There are legal specifications regarding how strata fees and special levies should be applied to different sized units

Dear Condo Smarts: Our townhouse complex is 14 years old. The first buyers moved in during 1998-99.

From the beginning, the owners always paid the same strata fees for monthly expenses, and the same fees for special levies. The original documents provided by the developer indicate that each strata lot pays one-48th of the total fees, indicating that all our expenses for the strata corporation would be shared equally.

At this time, our roofing needs some major upgrades and possibly replacement. The quality that was installed by the contractor originally was the minimal standard of the time.

After several quotes, our projected costs, including a roofing inspector and taxes, will be $400,000.

We held our SGM in December and approved the levy with an equal share for each owner due on Feb. 1. One unit sold in January, and the buyer’s agent indicated that we overcharged the amount for the roof, as the sold unit was one of the smallest of the 48.

The buyer produced a copy of the plan from Land Titles, and sure enough, the formula shows there are six different sizes of units and different unit costs, although the roofing inspector has identified that the roofing area over each unit is virtually the same.

Do we have to change our formula?

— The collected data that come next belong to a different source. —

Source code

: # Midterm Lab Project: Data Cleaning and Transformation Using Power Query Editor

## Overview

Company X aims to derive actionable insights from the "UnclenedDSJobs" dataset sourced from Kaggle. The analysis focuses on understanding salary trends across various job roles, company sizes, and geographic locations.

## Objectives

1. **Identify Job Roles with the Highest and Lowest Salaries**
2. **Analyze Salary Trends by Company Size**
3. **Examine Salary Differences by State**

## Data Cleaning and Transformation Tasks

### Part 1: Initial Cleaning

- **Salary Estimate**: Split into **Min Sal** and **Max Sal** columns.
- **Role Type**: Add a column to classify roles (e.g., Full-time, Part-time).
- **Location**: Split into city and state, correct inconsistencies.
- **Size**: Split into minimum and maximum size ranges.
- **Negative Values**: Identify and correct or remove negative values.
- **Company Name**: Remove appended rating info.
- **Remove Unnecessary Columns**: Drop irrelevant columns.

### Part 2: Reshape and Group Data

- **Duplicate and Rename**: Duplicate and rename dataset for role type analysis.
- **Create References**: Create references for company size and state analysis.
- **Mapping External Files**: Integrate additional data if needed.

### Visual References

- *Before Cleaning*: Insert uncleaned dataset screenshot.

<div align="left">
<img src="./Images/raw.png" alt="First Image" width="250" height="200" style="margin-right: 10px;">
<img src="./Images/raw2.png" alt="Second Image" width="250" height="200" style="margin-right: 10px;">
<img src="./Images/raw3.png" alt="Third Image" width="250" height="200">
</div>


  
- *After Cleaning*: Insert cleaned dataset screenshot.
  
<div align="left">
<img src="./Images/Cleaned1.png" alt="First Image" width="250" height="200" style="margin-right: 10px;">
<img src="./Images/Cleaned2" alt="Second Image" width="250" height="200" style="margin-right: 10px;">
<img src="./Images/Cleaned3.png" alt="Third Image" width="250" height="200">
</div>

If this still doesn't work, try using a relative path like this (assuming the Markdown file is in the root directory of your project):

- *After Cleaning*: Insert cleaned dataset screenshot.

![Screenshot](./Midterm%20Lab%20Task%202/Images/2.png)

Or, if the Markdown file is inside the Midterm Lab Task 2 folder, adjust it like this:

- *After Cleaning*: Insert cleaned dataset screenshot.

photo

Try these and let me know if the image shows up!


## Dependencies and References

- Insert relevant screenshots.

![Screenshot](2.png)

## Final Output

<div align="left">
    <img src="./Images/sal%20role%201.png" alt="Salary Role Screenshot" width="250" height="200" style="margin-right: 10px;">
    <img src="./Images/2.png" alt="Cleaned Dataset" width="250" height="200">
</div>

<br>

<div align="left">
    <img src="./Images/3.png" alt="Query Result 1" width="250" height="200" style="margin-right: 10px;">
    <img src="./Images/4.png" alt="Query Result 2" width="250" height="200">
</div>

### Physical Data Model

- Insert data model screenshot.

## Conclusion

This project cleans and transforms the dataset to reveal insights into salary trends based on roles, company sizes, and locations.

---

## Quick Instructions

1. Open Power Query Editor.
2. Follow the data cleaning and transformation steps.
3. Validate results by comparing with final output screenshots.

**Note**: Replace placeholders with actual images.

Can we amend the documents in Land Titles so they are consistent?

Anna Ferguson,


Dear Anna: A strata corporation is created when the owner-developer files the strata plan in the Land Title Registry. Whether it is an older strata plan, which shows the unit entitlement on the measured drawings, or a newer plan, whereby the schedule of unit entitlement is filed separately, the schedule that is filed in the Land Title Registry is the formula that applies.

This is a very common error that arises when strata corporations use the documents originally disclosed to buyers.

Part of the problem is that the owner-developer does his or her best to estimate what they intend to create as a formula, but the actual formula for strata entitlements is established when the surveyor measures the property, and the formula is approved by the Superintendent of Real Estate and the Registrar of the Land Title Registry.

Anna’s original disclosure had indeed indicated that all strata lots may share common expenses, if possible, on an equal basis. There was also, however, a draft schedule of unit entitlement attached to the disclosure statement that projected the measured area of each strata lot and how that would be converted in the schedule of unit entitlement. The strata plan also went further to indicate these were not the final measurements and the filed strata plan would include the final schedule of unit entitlement after the survey.

A strata corporation must use the registered schedule of unit entitlement for all expenses, except in the circumstance where the strata corporation has amended the schedule or there is an order from the courts replacing the schedule with an alternative, which may be considered if, for example, there is a material error in the plan, resulting from significant unfairness.

To amend the plan, the strata corporation would be required to pass a unanimous vote in favour of a resolution. In Anna’s strata, it would be possible to amend the registered schedule to reflect their historic practices if all 48 strata lots and their eligible voters voted in favour of the resolution.

The proposed amendment will also require the approval of the Superintendent of Real Estate and the Registrar of Land Titles.

If your strata is considering an amendment or attempting to correct years of improperly calculated fees, seek the advice of a lawyer who is experienced with the Strata Property Act and amendments to the strata plan requiring unanimous votes.